I enter the kitchen to find them both sweating from the heat of the blazing hearth. Lunch is baking already. My mouth waters, and I long for Nan’s food. We never had much, but whatever we did have was made with love, which I now know transforms simple fare into a feast. Here, we eat the Commandant’s scraps, and no matter how hungry I am, they taste like sawdust.
Kitchen-Girl gives me a glance in greeting, and Cook ignores me. The older woman perches on a rickety stepstool to reach a string of garlic. She looks like she’s about to fall, but when I offer a hand to brace her, she glares daggers at me.
I drop my hand and stand there awkwardly for a moment.
“Can—can you tell me where to find Spiro Teluman?”
Silence.
“Look,” I say. “I know I’m new, but the Commandant told me to make friends. I thought—”
Ever so slowly, Cook turns to me. Her face is gray, as if she might be ill.
“Friends.” It’s the first word she’s said to me that isn’t an order. The old woman shakes her head and takes her garlic to the counter. The anger in her strokes as she chops it is unmistakable. I don’t know what I’ve done that’s so terrible, but she won’t help me now. I sigh and leave the kitchen. I’ll have to ask someone else about Spiro Teluman.
“He’s a swordsmith,” I hear a soft voice say. Kitchen-Girl has followed me out. She looks over her shoulder, worried Cook will hear her. “You’ll find him along the river, in the Weapons Quarter.” She quickly turns, ready to walk away, and it’s this more than anything else that makes me speak to her. I haven’t had a conversation with a normal person in ten days; I’ve barely said anything other than “Yes, sir” and “No, sir.”
“I’m Laia.”
Kitchen-Girl freezes. “Laia.” She turns the word over in her mouth.
“I’m—I’m Izzi.”
For the first time since the raid, I smile. I’d nearly forgotten the sound of my own name. Izzi looks up toward the Commandant’s room.
“The Commandant wants you to make friends so she can use them against you,” she whispers. “That’s why Cook is upset.”

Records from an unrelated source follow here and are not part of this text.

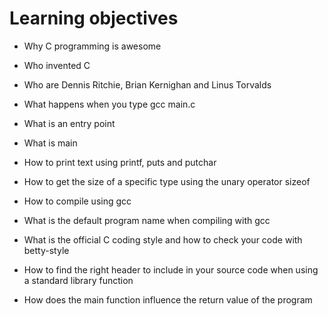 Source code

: # Learning objectives

- Why C programming is awesome

- Who invented C

-  Who are Dennis Ritchie, Brian Kernighan and Linus Torvalds

- What happens when you type gcc main.c


- What is an entry point

- What is main

- How to print text using printf, puts and putchar

- How to get the size of a specific type using the unary operator sizeof

- How to compile using gcc

- What is the default program name when compiling with gcc

- What is the official C coding style and how to check your code with betty-style

- How to find the right header to include in your source code when using a standard library function

- How does the main function influence the return value of the program
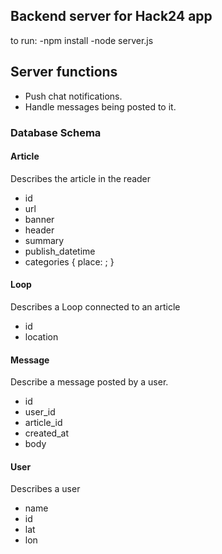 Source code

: ## Backend server for Hack24 app

to run:
-npm install
-node server.js


## Server functions

+ Push chat notifications.
+ Handle messages being posted to it.


### Database Schema

#### Article
Describes the article in the reader

+ id
+ url
+ banner
+ header
+ summary
+ publish_datetime
+ categories {
	place: ;
}


#### Loop
Describes a Loop connected to an article

+ id
+ location


#### Message
Describe a message posted by a user.

+ id
+ user_id
+ article_id
+ created_at
+ body


#### User
Describes a user

+ name
+ id
+ lat
+ lon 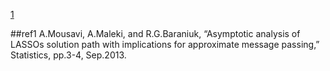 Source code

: 

[1](#ref1)



##ref1
A.Mousavi, A.Maleki, and R.G.Baraniuk, “Asymptotic analysis of LASSOs solution path with implications for approximate message passing,” Statistics, pp.3-4, Sep.2013. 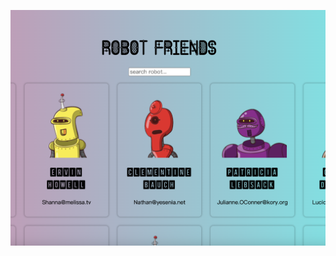 
![image](https://github.com/Dasistwei/my-robotfriends/blob/main/%E6%88%AA%E5%9C%96%202023-11-24%20%E4%B8%8B%E5%8D%881.06.27.png)
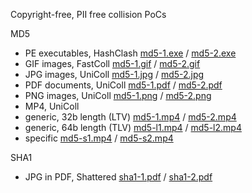 Copyright-free, PII free collision PoCs

MD5
- PE executables, HashClash [md5-1.exe](md5-1.exe) / [md5-2.exe](md5-2.exe)
- GIF images, FastColl [md5-1.gif](md5-1.gif) / [md5-2.gif](md5-2.gif)
- JPG images, UniColl [md5-1.jpg](md5-1.jpg) / [md5-2.jpg](md5-2.jpg)
- PDF documents, UniColl [md5-1.pdf](md5-1.pdf) / [md5-2.pdf](md5-2.pdf)
- PNG images, UniColl [md5-1.png](md5-1.png) / [md5-2.png](md5-2.png)
- MP4, UniColl
 - generic, 32b length (LTV) [md5-1.mp4](md5-1.mp4) / [md5-2.mp4](md5-2.mp4)
 - generic, 64b length (TLV) [md5-l1.mp4](md5-l1.mp4) / [md5-l2.mp4](md5-l2.mp4)
 - specific [md5-s1.mp4](md5-s1.mp4) / [md5-s2.mp4](md5-s2.mp4)

SHA1
- JPG in PDF, Shattered [sha1-1.pdf](sha1-1.pdf) / [sha1-2.pdf](sha1-2.pdf)

<!--
ffmpeg -i md5-1.png -c:v libx264 -tune stillimage -crf 22 -framerate 1/5 -c:a copy no.mp4 -map_metadata -1
-->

I shake my head—I don’t understand.
“It’s how she controls us.” Izzi fingers her eye patch. “It’s the reason Cook does whatever she asks. The reason why every slave in Blackcliff does what she asks. If you do something wrong, she won’t always punish you. Sometimes, she’ll punish the people you care about instead.” Izzi’s so quiet I have to lean forward to hear her. “If—if you want to have friends, make sure she doesn’t know. Make sure it’s secret.”
She slips back into the kitchen, quick as a cat in the night. I leave for the couriers’ office, but I can’t stop thinking about what she’s told me. If the Commandant is sick enough to use the slaves’ friendships against them, then it’s no wonder Izzi and Cook keep their distance. Is that how Izzi lost her eye?